The large number of impressive pre-Columbian archaeologial sites attests to the imagination, organization, and energy of these first inhabitants
of the Americas. The central Mexican site of Tenochtitlan, built by the warlike Aztecs, flourished from its founding about 1325 until its conquest and destruction by Henan Cortez and his Spanish soldiers in 1521. Click here to view a map of the Aztec capital of Tenochtitlan in Central Mexico.
Tikal (pictured at the left), reined for centuries as among the most impressive, properous Mayan cities. Located in northeastern Guatemala, the city's inhabitants established extensive trade networks and sophisticated agricultural production. The city's quick, mysterious decline and abandonment about 850 CE continues to confound scholars. Did intercity wars ravage the ares? Did they abuse the environment and thus kill off food production? Did a natural disaster strike? Scholars continue to search for an explanation.
Pre-Columbian
inhabitants lacked large, sturdy beasts of burden, like oxen or horses.

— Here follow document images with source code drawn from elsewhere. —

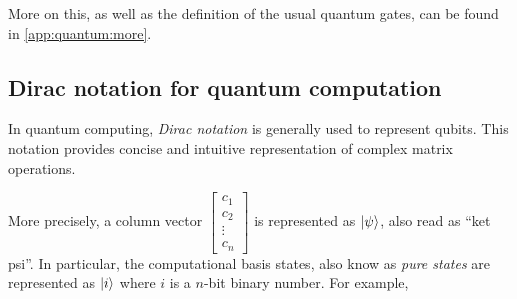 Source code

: \noindent More on this, as well as the definition of the usual quantum gates, can be found in \autoref{app:quantum:more}.

\subsection {Dirac notation for quantum computation}
In quantum computing, \emph{Dirac notation} is generally used to represent qubits. This notation provides concise and intuitive representation of complex matrix operations.

More precisely, a column vector $\left[ \begin {array} {c} c_1\\ c_2\\ \vdots\\ c_n \end{array} \right]$ is represented as $|\psi\rangle$, also read as ``ket psi''.  In particular, the computational basis states, also know as \emph{pure states} are represented as $|i\rangle$  where  $i$ is a $n$-bit binary number. For example,
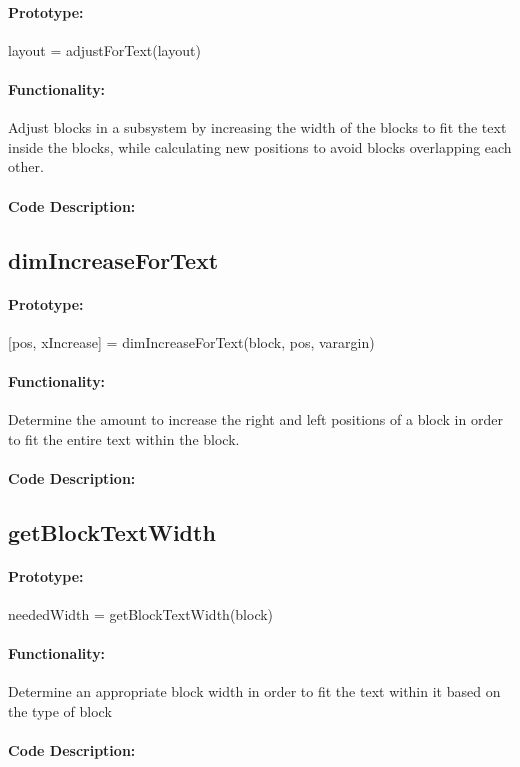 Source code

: \documentclass[12pt,letterpaper]{report}
\begin{document}
\paragraph{Prototype:} layout = adjustForText(layout)
\paragraph{Functionality:} Adjust blocks in a subsystem by increasing the width of the blocks to fit the text inside the blocks, while calculating new positions to avoid blocks overlapping each other.
\paragraph{Code Description:}

\subsection{dimIncreaseForText}
\paragraph{Prototype:} [pos, xIncrease] = dimIncreaseForText(block, pos, varargin)
\paragraph{Functionality:} Determine the amount to increase the right and left positions of a block in order to fit the entire text within the block.
\paragraph{Code Description:}

\subsection{getBlockTextWidth}
\paragraph{Prototype:} neededWidth = getBlockTextWidth(block)
\paragraph{Functionality:} Determine an appropriate block width in order to fit the text within it based on the type of block
\paragraph{Code Description:}
\end{document}

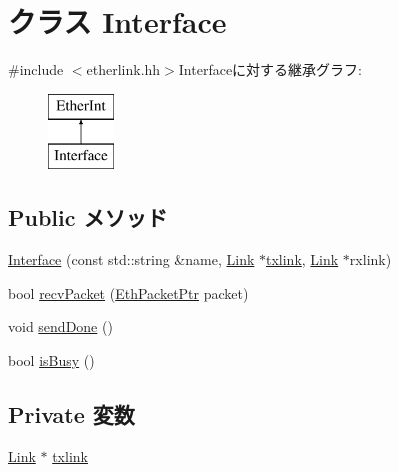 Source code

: \hypertarget{classEtherLink_1_1Interface}{
\section{クラス Interface}
\label{classEtherLink_1_1Interface}
}


{\ttfamily \#include $<$etherlink.hh$>$}Interfaceに対する継承グラフ:\begin{figure}[H]
\begin{center}
\leavevmode
\includegraphics[height=2cm]{classEtherLink_1_1Interface}
\end{center}
\end{figure}
\subsection*{Public メソッド}
\begin{DoxyCompactItemize}
\item 
\hyperlink{classEtherLink_1_1Interface_ac65fdcafd3edde87ea220afaf9ab4fee}{Interface} (const std::string \&name, \hyperlink{classEtherLink_1_1Link}{Link} $\ast$\hyperlink{classEtherLink_1_1Interface_aeae29843b3b3a523bfc7a2d85563d63b}{txlink}, \hyperlink{classEtherLink_1_1Link}{Link} $\ast$rxlink)
\item 
bool \hyperlink{classEtherLink_1_1Interface_ad54e71348f53dfb5444979e9bfaf3164}{recvPacket} (\hyperlink{classRefCountingPtr}{EthPacketPtr} packet)
\item 
void \hyperlink{classEtherLink_1_1Interface_aa1f5a3f61e2513049769a9ca8b16ea2d}{sendDone} ()
\item 
bool \hyperlink{classEtherLink_1_1Interface_a108b650255e1fff7409a075681e6f46b}{isBusy} ()
\end{DoxyCompactItemize}
\subsection*{Private 変数}
\begin{DoxyCompactItemize}
\item 
\hyperlink{classEtherLink_1_1Link}{Link} $\ast$ \hyperlink{classEtherLink_1_1Interface_aeae29843b3b3a523bfc7a2d85563d63b}{txlink}
\end{DoxyCompactItemize}


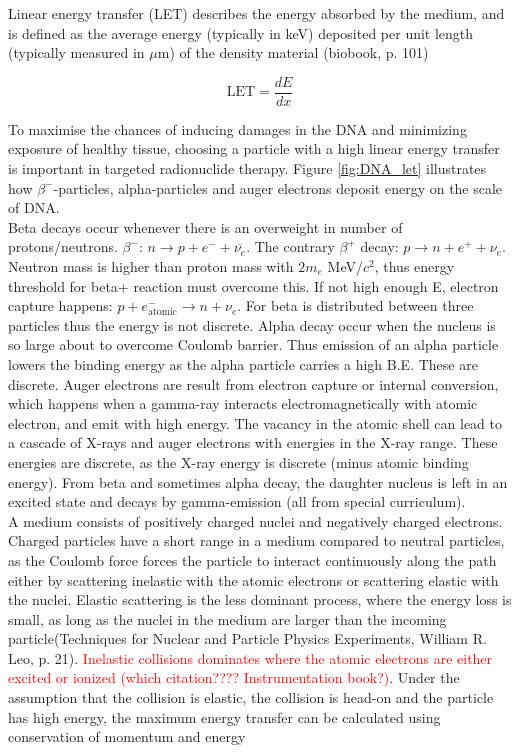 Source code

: Linear energy transfer (LET) describes the energy absorbed by the medium, and is defined as the average energy (typically in keV) deposited per unit length (typically measured in $\mu$m) of the density material (biobook, p. 101)

\begin{equation}
    \text{LET}=\frac{dE}{dx}
\end{equation}

To maximise the chances of inducing damages in the DNA and minimizing exposure of healthy tissue, choosing a particle with a high linear energy transfer is important in targeted radionuclide therapy. Figure \ref{fig:DNA_let} illustrates how $\beta^-$-particles, alpha-particles and auger electrons deposit energy on the scale of DNA. \\

Beta decays occur whenever there is an overweight in number of protons/neutrons. $\beta^-$: $n\rightarrow p+e^-+ \overline{\nu_e}$. The contrary $\beta^+$ decay: $p \rightarrow n+e^+ +\nu_e$. Neutron mass is higher than proton mass with $2m_e$ MeV/$c^2$, thus energy threshold for beta+ reaction must overcome this. If not high enough E, electron capture happens: $p+e^-_\text{atomic}\rightarrow n+ \nu_e$. For beta is distributed between three particles thus the energy is not discrete. Alpha decay occur when the nucleus is so large about to overcome Coulomb barrier. Thus emission of an alpha particle lowers the binding energy as the alpha particle carries a high B.E. These are discrete. Auger electrons are result from electron capture or internal conversion, which happens when a gamma-ray interacts electromagnetically with atomic electron, and emit with high energy. The vacancy in the atomic shell can lead to a cascade of X-rays and auger electrons with energies in the X-ray range. These energies are discrete, as the X-ray energy is discrete (minus atomic binding energy). From beta and sometimes alpha decay, the daughter nucleus is left in an excited state and decays by gamma-emission (all from special curriculum).  \\

\noindent A medium consists of positively charged nuclei and negatively charged electrons. Charged particles have a short range in a medium compared to neutral particles, as the Coulomb force forces the particle to interact continuously along the path either by scattering inelastic with the atomic electrons or scattering elastic with the nuclei. Elastic scattering is the less dominant process, where the energy loss is small, as long as the nuclei in the medium are larger than the incoming particle(Techniques for Nuclear and Particle Physics Experiments, William R. Leo, p.  21). \textcolor{red}{Inelastic collisions dominates where the atomic electrons are either excited or ionized (which citation???? Instrumentation book?)}. Under the assumption that the collision is elastic, the collision is head-on and the particle has high energy, the maximum energy transfer can be calculated using conservation of momentum and energy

For that reason, they had not bothered with the wheel, present only
on a child's toy. Andean Indians had domesticated a number of animals,
including the llama. Capable of carrying moderate loads, the llama remains
a useful work animal on the rugged trails of Andean South America. Spanish
introduction of horses, cattle, sheep, and many other plants and animals
would produce tremendous social and economic changes in Latin America.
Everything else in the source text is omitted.